BEGIN TASK INPUT

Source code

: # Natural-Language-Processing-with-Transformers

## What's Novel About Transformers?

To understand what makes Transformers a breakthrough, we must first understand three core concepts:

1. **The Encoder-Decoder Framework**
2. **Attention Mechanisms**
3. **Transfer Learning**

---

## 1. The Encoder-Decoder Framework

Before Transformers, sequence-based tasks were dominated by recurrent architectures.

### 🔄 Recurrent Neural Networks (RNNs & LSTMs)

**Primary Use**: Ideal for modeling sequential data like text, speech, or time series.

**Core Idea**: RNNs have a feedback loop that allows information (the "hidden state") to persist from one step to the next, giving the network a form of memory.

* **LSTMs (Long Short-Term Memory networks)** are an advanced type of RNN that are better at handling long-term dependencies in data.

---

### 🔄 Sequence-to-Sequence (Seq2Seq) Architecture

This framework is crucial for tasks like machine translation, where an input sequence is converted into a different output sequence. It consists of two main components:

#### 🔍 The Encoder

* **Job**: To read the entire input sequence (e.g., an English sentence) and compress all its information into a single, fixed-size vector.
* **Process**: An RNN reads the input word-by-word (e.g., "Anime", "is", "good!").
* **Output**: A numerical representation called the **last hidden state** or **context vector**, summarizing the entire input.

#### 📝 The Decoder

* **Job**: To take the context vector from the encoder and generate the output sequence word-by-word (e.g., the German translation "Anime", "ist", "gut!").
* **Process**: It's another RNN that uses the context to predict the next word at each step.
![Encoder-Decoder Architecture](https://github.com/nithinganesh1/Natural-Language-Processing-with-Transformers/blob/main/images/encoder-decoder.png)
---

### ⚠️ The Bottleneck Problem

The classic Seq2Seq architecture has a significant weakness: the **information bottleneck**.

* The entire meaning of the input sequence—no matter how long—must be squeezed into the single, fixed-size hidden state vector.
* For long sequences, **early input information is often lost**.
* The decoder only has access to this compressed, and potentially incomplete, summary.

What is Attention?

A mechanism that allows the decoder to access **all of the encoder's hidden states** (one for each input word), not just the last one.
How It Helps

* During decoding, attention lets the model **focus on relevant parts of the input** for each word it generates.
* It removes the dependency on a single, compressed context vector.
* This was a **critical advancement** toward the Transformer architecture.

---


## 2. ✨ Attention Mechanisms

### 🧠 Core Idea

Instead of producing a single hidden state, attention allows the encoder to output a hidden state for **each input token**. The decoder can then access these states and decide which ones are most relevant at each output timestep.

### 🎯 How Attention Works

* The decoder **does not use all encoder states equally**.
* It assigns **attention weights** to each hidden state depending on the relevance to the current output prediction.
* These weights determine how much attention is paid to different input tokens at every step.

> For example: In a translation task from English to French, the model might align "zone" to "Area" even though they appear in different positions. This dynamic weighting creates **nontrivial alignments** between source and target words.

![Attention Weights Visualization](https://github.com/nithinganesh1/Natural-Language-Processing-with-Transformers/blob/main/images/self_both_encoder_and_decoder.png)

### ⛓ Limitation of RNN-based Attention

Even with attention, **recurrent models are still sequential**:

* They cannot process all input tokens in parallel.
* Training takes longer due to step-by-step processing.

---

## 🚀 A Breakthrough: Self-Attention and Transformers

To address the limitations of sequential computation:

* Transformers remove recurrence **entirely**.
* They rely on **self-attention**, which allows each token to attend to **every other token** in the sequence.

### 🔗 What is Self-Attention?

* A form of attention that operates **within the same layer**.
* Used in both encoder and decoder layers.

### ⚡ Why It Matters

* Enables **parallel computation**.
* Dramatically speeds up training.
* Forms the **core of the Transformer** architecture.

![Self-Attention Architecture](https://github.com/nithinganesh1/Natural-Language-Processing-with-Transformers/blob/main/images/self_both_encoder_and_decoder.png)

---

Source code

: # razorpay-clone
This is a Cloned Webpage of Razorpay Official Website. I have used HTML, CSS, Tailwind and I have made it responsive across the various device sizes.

END TASK INPUT

TASK OBJECTIVE: Go through the listing above and write out exactly the lines starting with the one holding "Instead of producing" and running through the one holding "at every step.", ends included, and no others.

SOLUTION:
Instead of producing a single hidden state, attention allows the encoder to output a hidden state for **each input token**. The decoder can then access these states and decide which ones are most relevant at each output timestep.

### 🎯 How Attention Works

* The decoder **does not use all encoder states equally**.
* It assigns **attention weights** to each hidden state depending on the relevance to the current output prediction.
* These weights determine how much attention is paid to different input tokens at every step.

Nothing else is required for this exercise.